[Data to examine]
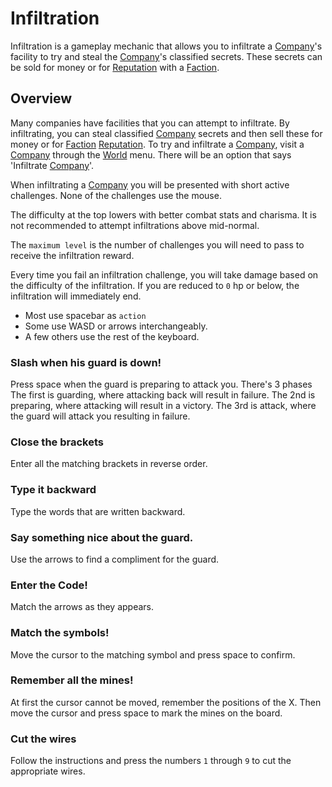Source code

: # Infiltration

Infiltration is a gameplay mechanic that allows you to infiltrate a
[Company](companies.md)'s facility to try and steal the [Company](companies.md)'s classified secrets.
These secrets can be sold for money or for [Reputation](reputation.md) with a [Faction](factions.md).

## Overview

Many companies have facilities that you can attempt to infiltrate.
By infiltrating, you can steal classified [Company](companies.md) secrets and then sell
these for money or for [Faction](factions.md) [Reputation](reputation.md). To try and infiltrate a [Company](companies.md),
visit a [Company](companies.md) through the [World](world.md) menu. There will be an option that
says 'Infiltrate [Company](companies.md)'.

When infiltrating a [Company](companies.md) you will be presented with short active challenges.
None of the challenges use the mouse.

The difficulty at the top lowers with better combat stats and charisma. It is not recommended
to attempt infiltrations above mid-normal.

The `maximum level` is the number of challenges you will need to pass to receive
the infiltration reward.

Every time you fail an infiltration challenge, you will take damage based on the
difficulty of the infiltration. If you are reduced to `0` hp or below, the
infiltration will immediately end.

- Most use spacebar as `action`
- Some use WASD or arrows interchangeably.
- A few others use the rest of the keyboard.

### Slash when his guard is down!

Press space when the guard is preparing to attack you.
There's 3 phases
The first is guarding, where attacking back will result in failure.
The 2nd is preparing, where attacking will result in a victory.
The 3rd is attack, where the guard will attack you resulting in failure.

### Close the brackets

Enter all the matching brackets in reverse order.

### Type it backward

Type the words that are written backward.

### Say something nice about the guard.

Use the arrows to find a compliment for the guard.

### Enter the Code!

Match the arrows as they appears.

### Match the symbols!

Move the cursor to the matching symbol and press space to confirm.

### Remember all the mines!

At first the cursor cannot be moved, remember the positions of the X.
Then move the cursor and press space to mark the mines on the board.

### Cut the wires

Follow the instructions and press the numbers `1` through `9` to cut the appropriate
wires.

[Aim of the task] In the answer, the data should reappear exactly, with no pictures.

[Result for this exercise]
Source code

: # Infiltration

Infiltration is a gameplay mechanic that allows you to infiltrate a
[Company](companies.md)'s facility to try and steal the [Company](companies.md)'s classified secrets.
These secrets can be sold for money or for [Reputation](reputation.md) with a [Faction](factions.md).

## Overview

Many companies have facilities that you can attempt to infiltrate.
By infiltrating, you can steal classified [Company](companies.md) secrets and then sell
these for money or for [Faction](factions.md) [Reputation](reputation.md). To try and infiltrate a [Company](companies.md),
visit a [Company](companies.md) through the [World](world.md) menu. There will be an option that
says 'Infiltrate [Company](companies.md)'.

When infiltrating a [Company](companies.md) you will be presented with short active challenges.
None of the challenges use the mouse.

The difficulty at the top lowers with better combat stats and charisma. It is not recommended
to attempt infiltrations above mid-normal.

The `maximum level` is the number of challenges you will need to pass to receive
the infiltration reward.

Every time you fail an infiltration challenge, you will take damage based on the
difficulty of the infiltration. If you are reduced to `0` hp or below, the
infiltration will immediately end.

- Most use spacebar as `action`
- Some use WASD or arrows interchangeably.
- A few others use the rest of the keyboard.

### Slash when his guard is down!

Press space when the guard is preparing to attack you.
There's 3 phases
The first is guarding, where attacking back will result in failure.
The 2nd is preparing, where attacking will result in a victory.
The 3rd is attack, where the guard will attack you resulting in failure.

### Close the brackets

Enter all the matching brackets in reverse order.

### Type it backward

Type the words that are written backward.

### Say something nice about the guard.

Use the arrows to find a compliment for the guard.

### Enter the Code!

Match the arrows as they appears.

### Match the symbols!

Move the cursor to the matching symbol and press space to confirm.

### Remember all the mines!

At first the cursor cannot be moved, remember the positions of the X.
Then move the cursor and press space to mark the mines on the board.

### Cut the wires

Follow the instructions and press the numbers `1` through `9` to cut the appropriate
wires.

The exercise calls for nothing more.